» **YOUR ASSIGNMENT**: Find the string "unauthorized" in the material. Copy every line that has it.

» **DATA PROVIDED**:

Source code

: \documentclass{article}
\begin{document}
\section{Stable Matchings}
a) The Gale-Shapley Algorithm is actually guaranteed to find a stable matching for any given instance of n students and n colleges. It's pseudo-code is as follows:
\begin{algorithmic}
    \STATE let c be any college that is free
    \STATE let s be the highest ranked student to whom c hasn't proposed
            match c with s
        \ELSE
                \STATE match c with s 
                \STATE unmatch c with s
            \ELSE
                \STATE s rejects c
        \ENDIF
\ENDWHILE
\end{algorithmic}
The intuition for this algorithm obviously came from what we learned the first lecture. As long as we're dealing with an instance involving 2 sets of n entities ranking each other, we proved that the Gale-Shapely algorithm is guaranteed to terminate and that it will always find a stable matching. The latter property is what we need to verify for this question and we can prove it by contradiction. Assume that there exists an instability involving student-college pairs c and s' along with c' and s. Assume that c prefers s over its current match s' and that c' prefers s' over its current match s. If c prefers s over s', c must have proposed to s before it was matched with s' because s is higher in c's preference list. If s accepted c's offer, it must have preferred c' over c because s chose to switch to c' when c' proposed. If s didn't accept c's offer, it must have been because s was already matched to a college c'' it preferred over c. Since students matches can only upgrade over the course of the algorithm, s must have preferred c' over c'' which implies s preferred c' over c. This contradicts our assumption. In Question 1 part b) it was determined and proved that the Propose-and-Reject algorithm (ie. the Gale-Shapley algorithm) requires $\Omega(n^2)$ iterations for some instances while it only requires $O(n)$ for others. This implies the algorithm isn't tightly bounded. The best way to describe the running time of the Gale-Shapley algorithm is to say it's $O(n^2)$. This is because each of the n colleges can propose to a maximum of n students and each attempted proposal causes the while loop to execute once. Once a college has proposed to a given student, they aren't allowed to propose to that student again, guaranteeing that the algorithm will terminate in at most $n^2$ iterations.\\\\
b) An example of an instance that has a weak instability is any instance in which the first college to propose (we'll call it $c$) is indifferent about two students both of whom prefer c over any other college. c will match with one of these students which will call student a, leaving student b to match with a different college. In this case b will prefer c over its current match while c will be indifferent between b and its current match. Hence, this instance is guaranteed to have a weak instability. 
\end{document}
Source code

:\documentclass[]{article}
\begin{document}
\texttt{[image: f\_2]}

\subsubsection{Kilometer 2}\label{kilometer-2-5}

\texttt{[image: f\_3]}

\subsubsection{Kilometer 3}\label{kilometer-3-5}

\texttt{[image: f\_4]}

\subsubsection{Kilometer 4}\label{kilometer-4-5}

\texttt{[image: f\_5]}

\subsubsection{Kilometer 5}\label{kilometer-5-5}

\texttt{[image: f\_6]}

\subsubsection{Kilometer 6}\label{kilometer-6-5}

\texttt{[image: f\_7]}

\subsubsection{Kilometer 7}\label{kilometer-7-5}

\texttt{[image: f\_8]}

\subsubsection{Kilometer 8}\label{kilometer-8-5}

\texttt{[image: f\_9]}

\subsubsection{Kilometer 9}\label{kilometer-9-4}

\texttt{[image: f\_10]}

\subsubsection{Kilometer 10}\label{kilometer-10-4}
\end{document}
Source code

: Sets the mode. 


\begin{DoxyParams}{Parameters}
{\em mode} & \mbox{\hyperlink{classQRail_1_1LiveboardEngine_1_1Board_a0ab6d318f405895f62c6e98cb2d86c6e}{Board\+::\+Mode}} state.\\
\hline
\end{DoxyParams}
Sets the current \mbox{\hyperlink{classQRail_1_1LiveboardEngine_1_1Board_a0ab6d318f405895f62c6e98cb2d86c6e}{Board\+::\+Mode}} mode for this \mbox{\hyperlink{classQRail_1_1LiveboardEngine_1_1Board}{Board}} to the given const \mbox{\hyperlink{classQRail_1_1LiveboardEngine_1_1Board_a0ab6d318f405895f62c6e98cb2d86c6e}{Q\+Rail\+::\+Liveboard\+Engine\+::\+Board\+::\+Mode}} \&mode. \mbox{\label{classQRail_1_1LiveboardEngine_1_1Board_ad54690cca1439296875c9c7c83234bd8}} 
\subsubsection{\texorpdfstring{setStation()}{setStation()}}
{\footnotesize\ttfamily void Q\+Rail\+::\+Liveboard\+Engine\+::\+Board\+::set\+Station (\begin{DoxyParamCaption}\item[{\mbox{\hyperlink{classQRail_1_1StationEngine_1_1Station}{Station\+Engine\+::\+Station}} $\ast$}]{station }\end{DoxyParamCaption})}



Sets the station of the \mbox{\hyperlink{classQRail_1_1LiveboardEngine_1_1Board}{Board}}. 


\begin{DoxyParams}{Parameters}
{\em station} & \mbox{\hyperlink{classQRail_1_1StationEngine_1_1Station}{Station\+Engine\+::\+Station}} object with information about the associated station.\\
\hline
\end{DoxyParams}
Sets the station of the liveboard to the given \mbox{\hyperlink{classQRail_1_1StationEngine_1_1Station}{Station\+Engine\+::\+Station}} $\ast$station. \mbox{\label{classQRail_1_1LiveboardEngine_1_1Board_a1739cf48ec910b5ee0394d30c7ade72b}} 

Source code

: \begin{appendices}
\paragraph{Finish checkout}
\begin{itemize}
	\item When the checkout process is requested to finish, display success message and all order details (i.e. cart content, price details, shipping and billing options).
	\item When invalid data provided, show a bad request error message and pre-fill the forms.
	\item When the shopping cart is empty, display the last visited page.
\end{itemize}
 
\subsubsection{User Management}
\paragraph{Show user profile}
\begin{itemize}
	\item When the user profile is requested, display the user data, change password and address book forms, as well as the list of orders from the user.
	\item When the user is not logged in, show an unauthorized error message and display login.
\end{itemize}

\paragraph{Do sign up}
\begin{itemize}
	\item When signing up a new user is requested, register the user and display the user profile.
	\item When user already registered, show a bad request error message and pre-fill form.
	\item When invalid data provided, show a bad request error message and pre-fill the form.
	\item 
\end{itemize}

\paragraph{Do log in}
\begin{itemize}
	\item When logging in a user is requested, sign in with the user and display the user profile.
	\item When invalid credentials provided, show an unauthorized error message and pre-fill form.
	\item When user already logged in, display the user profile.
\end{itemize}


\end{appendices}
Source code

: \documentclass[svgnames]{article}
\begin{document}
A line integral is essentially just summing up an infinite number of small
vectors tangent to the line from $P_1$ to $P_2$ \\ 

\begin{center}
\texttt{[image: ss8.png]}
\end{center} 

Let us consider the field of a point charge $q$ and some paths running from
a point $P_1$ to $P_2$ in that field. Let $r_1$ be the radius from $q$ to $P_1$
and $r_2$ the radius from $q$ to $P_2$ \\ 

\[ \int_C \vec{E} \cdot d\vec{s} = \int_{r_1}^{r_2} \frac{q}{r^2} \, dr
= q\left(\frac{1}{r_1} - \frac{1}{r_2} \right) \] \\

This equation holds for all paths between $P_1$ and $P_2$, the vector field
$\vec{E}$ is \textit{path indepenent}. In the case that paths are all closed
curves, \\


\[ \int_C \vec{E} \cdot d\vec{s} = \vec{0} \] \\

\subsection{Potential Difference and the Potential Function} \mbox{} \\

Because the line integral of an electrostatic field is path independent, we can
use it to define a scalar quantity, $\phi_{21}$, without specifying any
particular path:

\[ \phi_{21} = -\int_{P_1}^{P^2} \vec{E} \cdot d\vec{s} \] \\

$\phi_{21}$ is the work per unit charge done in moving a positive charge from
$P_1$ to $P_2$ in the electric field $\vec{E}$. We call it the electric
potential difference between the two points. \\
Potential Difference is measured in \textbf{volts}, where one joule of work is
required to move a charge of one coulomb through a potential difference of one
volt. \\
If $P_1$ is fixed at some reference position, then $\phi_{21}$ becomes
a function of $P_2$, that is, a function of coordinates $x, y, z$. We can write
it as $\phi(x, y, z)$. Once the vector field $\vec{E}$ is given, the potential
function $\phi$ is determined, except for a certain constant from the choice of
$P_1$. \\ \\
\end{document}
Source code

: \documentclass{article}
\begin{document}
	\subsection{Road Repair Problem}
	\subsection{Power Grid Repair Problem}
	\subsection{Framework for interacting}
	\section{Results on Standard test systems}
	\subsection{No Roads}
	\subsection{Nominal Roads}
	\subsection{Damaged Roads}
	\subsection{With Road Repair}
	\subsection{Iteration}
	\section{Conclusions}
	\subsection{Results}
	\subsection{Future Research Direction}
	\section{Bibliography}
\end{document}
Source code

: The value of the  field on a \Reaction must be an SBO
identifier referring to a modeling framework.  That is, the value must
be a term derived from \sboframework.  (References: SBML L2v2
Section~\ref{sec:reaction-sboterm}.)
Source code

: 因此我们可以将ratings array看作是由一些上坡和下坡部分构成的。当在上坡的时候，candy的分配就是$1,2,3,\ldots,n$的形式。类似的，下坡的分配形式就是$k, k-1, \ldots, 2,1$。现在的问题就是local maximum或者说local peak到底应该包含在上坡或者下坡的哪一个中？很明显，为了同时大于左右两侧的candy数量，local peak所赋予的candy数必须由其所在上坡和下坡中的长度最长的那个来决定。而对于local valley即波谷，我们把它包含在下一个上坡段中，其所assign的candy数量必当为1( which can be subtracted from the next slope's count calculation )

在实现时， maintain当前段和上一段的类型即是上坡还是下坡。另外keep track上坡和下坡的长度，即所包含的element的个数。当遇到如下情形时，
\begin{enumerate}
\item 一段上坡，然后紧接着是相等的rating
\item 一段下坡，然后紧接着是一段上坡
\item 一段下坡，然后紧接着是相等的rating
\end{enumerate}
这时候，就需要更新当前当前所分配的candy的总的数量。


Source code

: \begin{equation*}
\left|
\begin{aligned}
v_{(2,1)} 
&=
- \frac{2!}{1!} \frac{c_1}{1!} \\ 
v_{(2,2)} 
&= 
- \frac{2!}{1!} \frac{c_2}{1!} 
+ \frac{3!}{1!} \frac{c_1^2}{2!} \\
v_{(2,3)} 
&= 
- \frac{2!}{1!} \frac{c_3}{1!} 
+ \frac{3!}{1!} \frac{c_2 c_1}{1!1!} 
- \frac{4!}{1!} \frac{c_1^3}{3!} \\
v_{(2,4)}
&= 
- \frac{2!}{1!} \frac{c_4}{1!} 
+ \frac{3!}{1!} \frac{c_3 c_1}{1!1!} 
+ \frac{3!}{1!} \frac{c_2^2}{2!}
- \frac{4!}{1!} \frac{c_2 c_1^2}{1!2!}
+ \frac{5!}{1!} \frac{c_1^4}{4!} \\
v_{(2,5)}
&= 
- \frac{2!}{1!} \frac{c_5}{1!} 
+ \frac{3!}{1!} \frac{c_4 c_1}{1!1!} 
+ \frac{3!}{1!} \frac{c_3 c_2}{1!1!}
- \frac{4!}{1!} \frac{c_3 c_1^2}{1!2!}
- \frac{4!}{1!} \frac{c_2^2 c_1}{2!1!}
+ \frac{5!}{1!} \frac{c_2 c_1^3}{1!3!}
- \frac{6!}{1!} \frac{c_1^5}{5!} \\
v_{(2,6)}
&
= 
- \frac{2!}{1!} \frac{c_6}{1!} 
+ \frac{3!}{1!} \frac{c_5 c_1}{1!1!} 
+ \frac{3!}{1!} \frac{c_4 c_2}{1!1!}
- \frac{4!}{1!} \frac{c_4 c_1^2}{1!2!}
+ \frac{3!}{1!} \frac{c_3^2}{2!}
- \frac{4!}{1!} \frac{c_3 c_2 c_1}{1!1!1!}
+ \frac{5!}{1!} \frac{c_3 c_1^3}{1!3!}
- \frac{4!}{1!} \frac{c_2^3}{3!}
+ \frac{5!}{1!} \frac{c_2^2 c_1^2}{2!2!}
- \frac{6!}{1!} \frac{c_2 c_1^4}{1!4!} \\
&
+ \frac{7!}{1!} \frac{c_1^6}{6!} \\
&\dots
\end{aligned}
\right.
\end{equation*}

» **RESULT**:
	\item When the user is not logged in, show an unauthorized error message and display login.
	\item When invalid credentials provided, show an unauthorized error message and pre-fill form.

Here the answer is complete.